EXERCISE PROMPT: Print only the lines below, from the very first to the one containing "IoC 容器是一个自我实现的服务器，MVC 是要符合", exactly as they stand. Do not print pictures.

MATERIAL SUPPLIED:
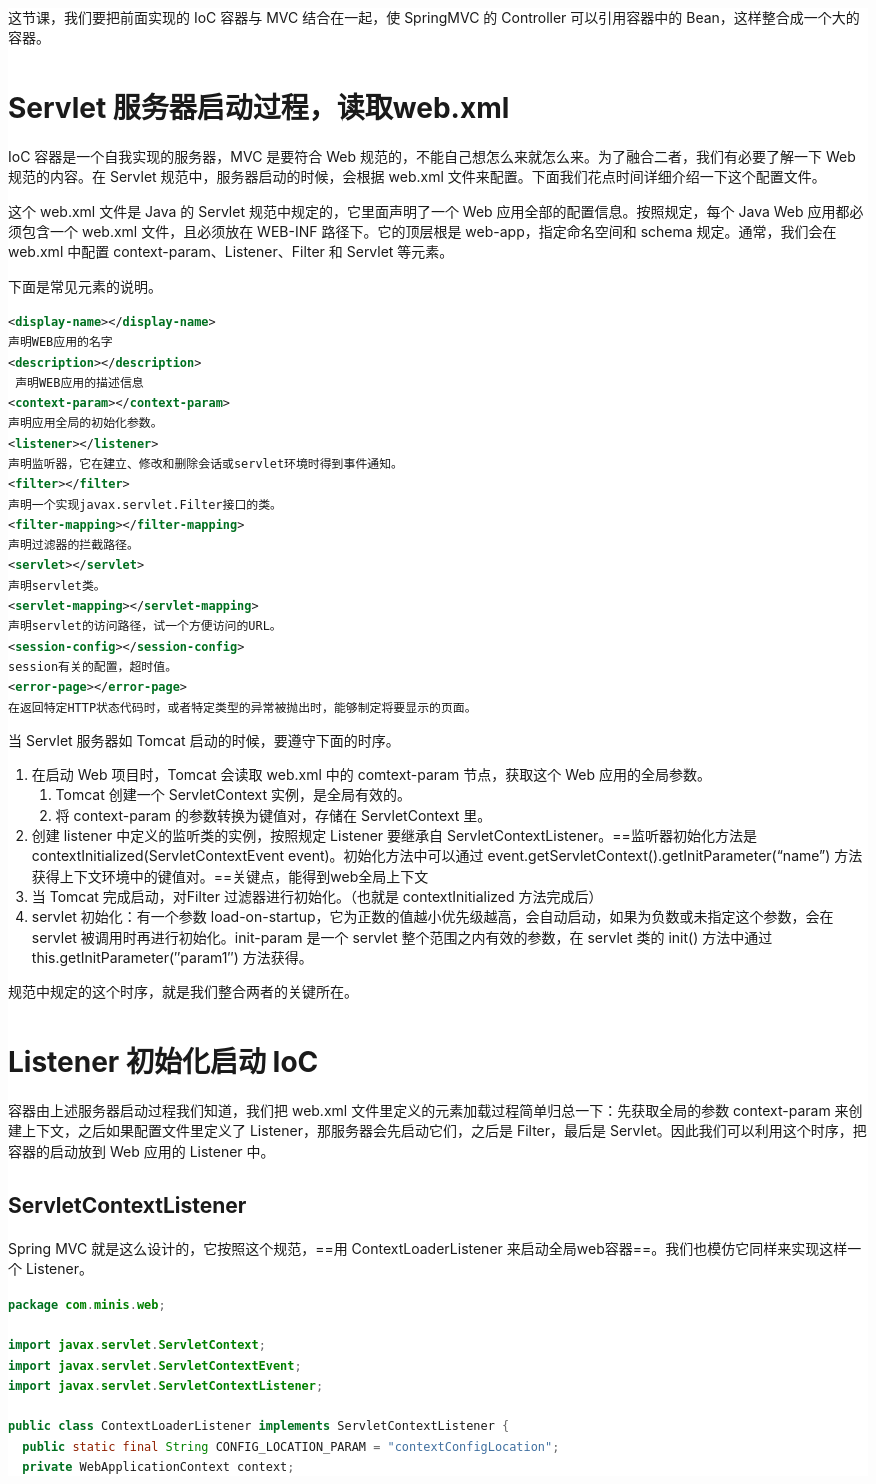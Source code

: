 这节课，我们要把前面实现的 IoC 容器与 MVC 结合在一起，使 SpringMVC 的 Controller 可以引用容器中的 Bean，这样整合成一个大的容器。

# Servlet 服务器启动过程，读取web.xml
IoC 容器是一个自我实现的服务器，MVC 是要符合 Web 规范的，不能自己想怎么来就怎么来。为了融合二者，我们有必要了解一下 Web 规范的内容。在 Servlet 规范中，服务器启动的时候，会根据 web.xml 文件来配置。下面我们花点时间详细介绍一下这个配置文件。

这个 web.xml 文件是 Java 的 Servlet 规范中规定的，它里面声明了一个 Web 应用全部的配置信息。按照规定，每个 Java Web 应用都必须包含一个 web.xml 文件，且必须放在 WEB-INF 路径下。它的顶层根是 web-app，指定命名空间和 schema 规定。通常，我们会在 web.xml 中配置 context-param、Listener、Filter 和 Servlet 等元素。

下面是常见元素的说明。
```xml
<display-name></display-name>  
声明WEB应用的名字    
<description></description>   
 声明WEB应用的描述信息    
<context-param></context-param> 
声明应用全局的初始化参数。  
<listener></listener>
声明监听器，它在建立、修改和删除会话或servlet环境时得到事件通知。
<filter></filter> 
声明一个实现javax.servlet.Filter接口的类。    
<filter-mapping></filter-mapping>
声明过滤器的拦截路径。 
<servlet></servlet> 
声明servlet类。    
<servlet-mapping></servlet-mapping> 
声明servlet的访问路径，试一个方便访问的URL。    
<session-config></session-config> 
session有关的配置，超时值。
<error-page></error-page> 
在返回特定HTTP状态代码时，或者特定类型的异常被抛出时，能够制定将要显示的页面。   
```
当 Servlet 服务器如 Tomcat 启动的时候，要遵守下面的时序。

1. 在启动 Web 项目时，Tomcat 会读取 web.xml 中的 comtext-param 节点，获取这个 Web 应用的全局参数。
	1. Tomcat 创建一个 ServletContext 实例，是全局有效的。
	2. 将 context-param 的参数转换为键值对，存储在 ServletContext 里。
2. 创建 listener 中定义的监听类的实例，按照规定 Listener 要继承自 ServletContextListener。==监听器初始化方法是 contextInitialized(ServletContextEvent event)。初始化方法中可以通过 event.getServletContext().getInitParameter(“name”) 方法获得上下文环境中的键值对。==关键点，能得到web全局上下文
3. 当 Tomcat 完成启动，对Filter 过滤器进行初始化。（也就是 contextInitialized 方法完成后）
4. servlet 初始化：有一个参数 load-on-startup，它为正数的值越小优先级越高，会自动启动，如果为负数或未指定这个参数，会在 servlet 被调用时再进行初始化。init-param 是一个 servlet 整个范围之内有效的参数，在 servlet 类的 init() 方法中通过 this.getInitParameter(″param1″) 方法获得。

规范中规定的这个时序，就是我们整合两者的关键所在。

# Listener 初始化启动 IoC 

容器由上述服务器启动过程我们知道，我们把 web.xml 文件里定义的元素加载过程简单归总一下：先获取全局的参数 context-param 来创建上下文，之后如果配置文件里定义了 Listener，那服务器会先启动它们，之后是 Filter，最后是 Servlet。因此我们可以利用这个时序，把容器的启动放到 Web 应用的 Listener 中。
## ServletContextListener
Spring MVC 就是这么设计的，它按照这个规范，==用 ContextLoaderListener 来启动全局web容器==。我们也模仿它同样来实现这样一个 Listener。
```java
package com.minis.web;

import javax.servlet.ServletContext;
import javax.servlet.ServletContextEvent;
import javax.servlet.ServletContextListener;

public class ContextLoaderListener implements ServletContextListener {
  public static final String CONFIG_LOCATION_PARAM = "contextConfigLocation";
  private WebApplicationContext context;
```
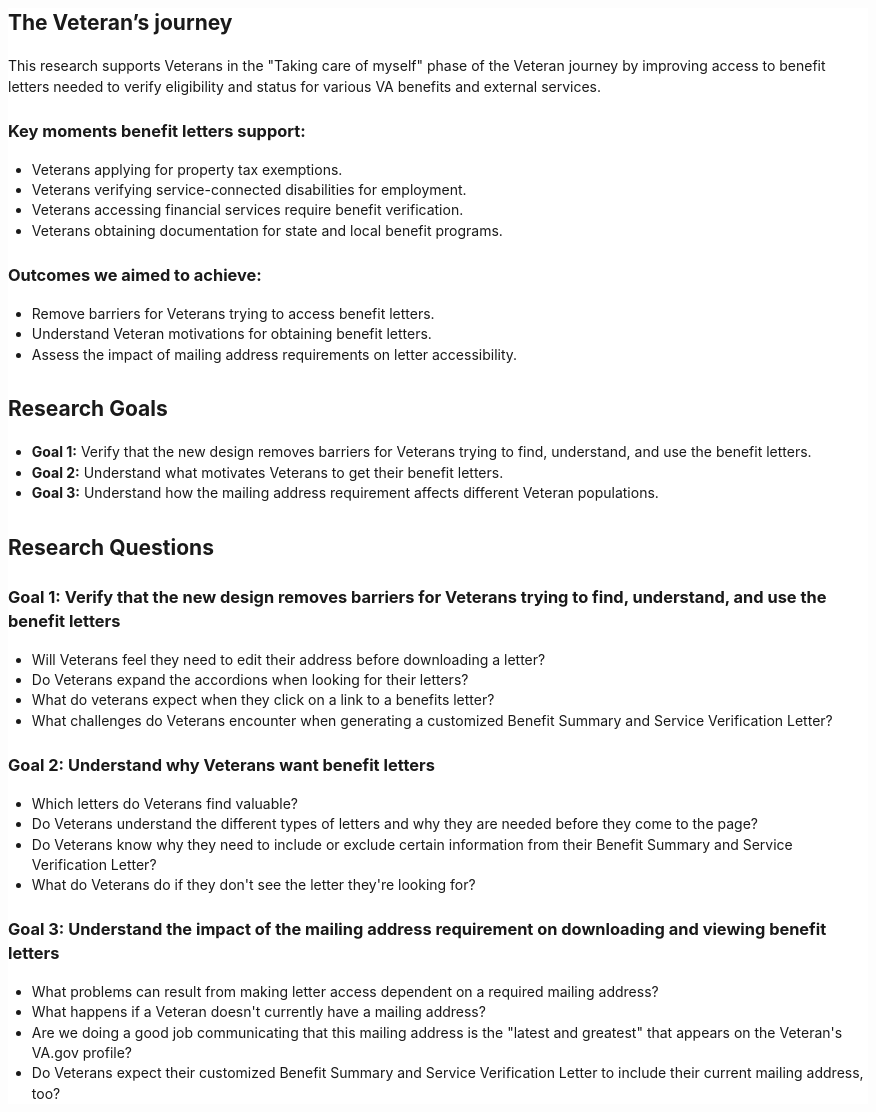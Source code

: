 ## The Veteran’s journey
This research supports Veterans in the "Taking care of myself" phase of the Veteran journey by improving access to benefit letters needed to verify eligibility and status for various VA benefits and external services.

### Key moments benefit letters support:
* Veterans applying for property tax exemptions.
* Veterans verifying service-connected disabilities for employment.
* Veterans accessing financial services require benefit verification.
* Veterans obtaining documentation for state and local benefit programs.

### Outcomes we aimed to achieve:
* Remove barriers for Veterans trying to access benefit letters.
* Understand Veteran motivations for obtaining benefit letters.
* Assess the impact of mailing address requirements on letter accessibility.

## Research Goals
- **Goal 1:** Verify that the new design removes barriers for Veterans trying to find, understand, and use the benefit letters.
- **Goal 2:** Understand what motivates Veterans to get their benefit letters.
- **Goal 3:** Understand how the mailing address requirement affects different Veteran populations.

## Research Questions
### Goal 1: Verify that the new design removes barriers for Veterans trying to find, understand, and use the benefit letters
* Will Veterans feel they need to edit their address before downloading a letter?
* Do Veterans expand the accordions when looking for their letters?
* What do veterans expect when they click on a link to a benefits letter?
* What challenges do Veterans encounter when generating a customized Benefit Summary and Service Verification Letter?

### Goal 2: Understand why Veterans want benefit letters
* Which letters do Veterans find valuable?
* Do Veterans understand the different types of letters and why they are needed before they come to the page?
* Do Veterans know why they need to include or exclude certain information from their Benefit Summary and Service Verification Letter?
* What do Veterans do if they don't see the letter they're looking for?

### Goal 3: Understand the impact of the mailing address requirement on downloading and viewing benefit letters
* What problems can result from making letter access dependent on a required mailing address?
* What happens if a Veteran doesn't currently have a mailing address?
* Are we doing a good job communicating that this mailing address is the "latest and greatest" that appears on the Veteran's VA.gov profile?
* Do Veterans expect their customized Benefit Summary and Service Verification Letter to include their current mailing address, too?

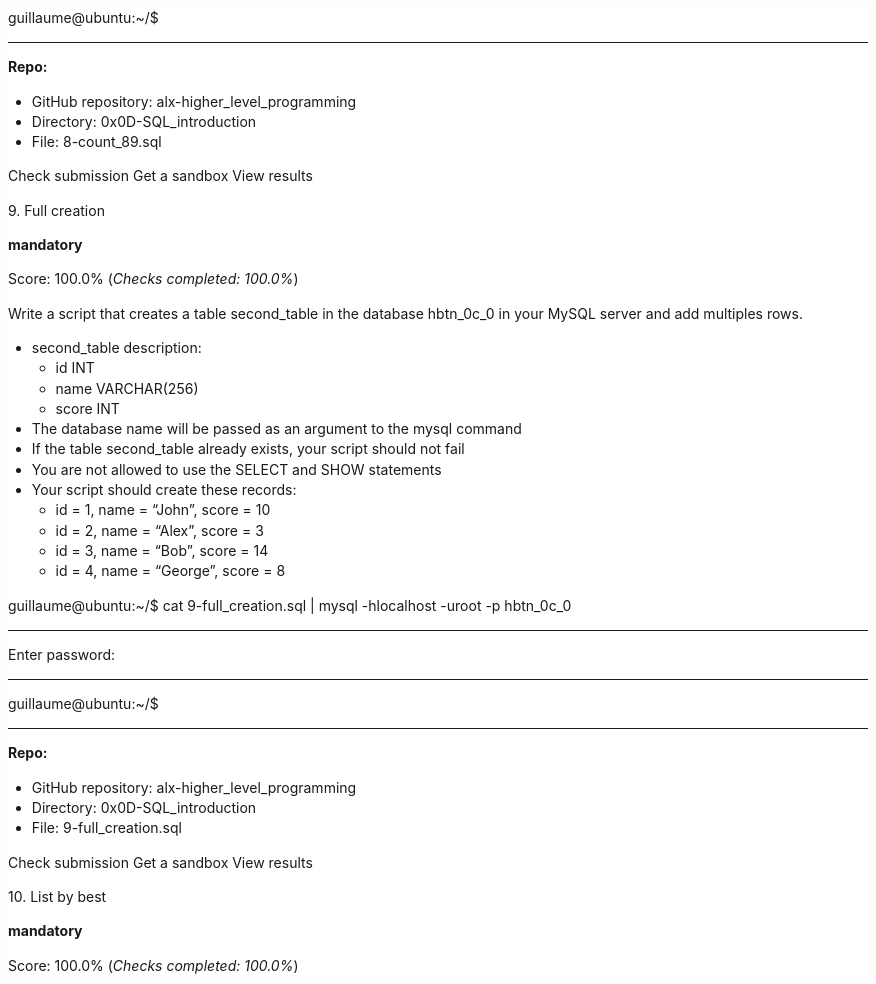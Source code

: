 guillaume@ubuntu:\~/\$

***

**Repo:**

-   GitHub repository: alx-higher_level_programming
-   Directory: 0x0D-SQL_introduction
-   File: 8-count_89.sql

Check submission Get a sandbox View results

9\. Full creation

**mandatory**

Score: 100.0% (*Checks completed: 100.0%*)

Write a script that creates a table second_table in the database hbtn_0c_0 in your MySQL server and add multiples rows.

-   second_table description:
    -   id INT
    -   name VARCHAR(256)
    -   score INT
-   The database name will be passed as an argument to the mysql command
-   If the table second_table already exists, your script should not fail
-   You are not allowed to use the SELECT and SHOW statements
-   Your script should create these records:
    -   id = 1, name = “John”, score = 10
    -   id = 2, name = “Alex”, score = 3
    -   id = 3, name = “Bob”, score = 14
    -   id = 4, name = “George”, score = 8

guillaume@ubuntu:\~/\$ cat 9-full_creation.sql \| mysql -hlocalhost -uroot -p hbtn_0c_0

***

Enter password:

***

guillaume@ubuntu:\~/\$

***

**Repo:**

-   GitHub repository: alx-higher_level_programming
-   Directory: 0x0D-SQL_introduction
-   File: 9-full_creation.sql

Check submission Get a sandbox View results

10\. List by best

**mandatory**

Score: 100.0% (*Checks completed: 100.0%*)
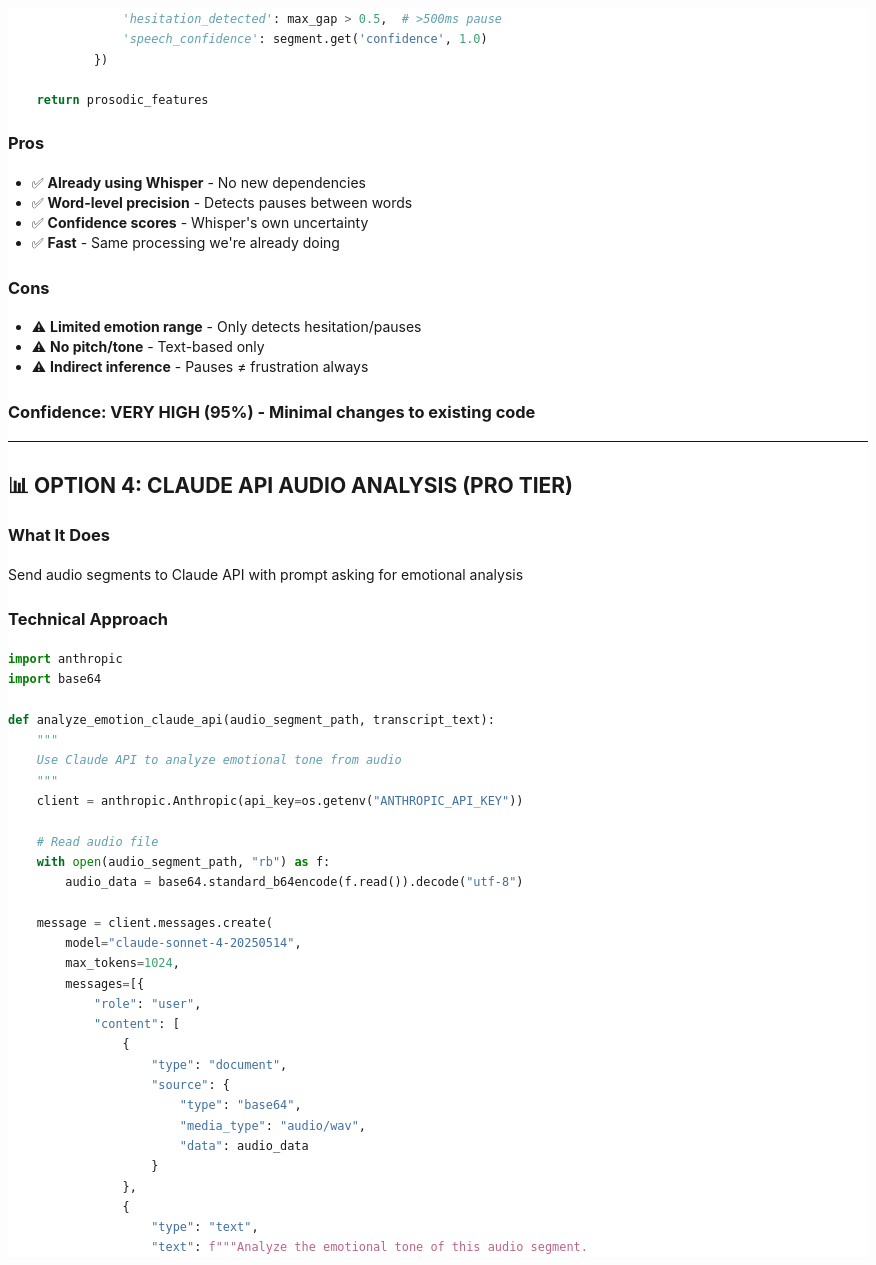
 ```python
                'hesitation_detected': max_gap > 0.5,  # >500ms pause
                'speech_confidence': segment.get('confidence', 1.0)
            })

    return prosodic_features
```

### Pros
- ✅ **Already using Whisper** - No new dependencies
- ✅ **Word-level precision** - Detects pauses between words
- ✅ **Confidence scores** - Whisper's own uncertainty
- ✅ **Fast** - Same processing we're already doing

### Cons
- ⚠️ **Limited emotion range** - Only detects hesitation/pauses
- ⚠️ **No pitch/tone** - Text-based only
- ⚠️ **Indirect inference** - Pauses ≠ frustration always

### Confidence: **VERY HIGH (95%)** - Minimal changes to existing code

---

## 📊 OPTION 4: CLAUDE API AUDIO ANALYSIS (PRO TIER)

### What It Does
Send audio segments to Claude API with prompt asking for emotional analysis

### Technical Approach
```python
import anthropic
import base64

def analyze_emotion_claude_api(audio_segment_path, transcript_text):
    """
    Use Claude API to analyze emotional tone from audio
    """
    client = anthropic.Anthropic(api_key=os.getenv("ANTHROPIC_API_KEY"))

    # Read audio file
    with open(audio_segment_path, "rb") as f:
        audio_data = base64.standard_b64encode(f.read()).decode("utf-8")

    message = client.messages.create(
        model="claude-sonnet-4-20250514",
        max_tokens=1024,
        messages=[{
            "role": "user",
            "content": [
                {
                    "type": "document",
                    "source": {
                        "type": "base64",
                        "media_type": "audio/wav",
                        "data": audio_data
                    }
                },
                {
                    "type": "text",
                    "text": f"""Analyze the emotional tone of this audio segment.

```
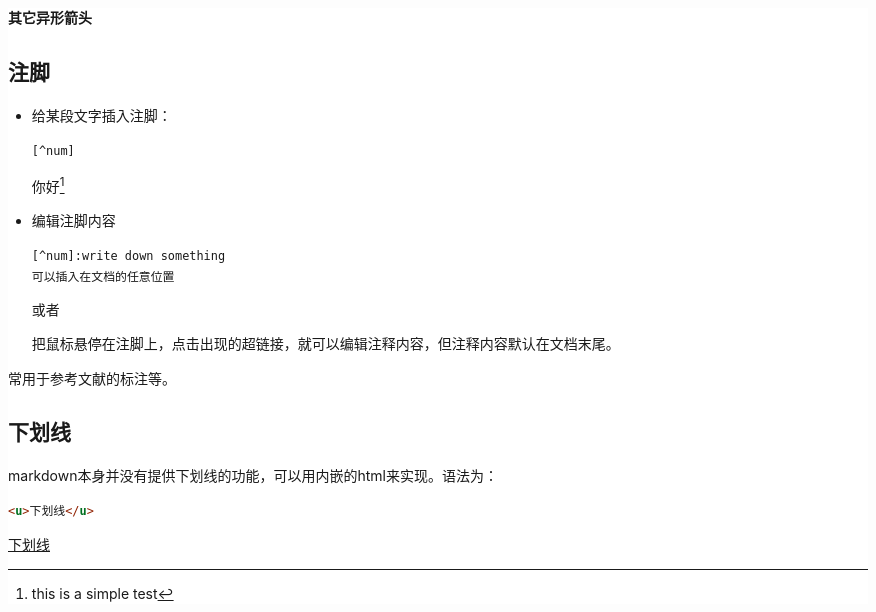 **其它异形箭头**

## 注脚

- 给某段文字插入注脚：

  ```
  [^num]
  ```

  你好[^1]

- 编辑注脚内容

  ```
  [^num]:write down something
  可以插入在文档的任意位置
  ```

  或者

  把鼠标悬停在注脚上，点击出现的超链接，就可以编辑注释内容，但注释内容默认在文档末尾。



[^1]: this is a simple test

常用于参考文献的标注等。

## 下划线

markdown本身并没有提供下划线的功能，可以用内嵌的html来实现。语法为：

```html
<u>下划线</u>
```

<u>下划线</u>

REPLY:
Source code

: 这节课，我们要把前面实现的 IoC 容器与 MVC 结合在一起，使 SpringMVC 的 Controller 可以引用容器中的 Bean，这样整合成一个大的容器。

# Servlet 服务器启动过程，读取web.xml
IoC 容器是一个自我实现的服务器，MVC 是要符合 Web 规范的，不能自己想怎么来就怎么来。为了融合二者，我们有必要了解一下 Web 规范的内容。在 Servlet 规范中，服务器启动的时候，会根据 web.xml 文件来配置。下面我们花点时间详细介绍一下这个配置文件。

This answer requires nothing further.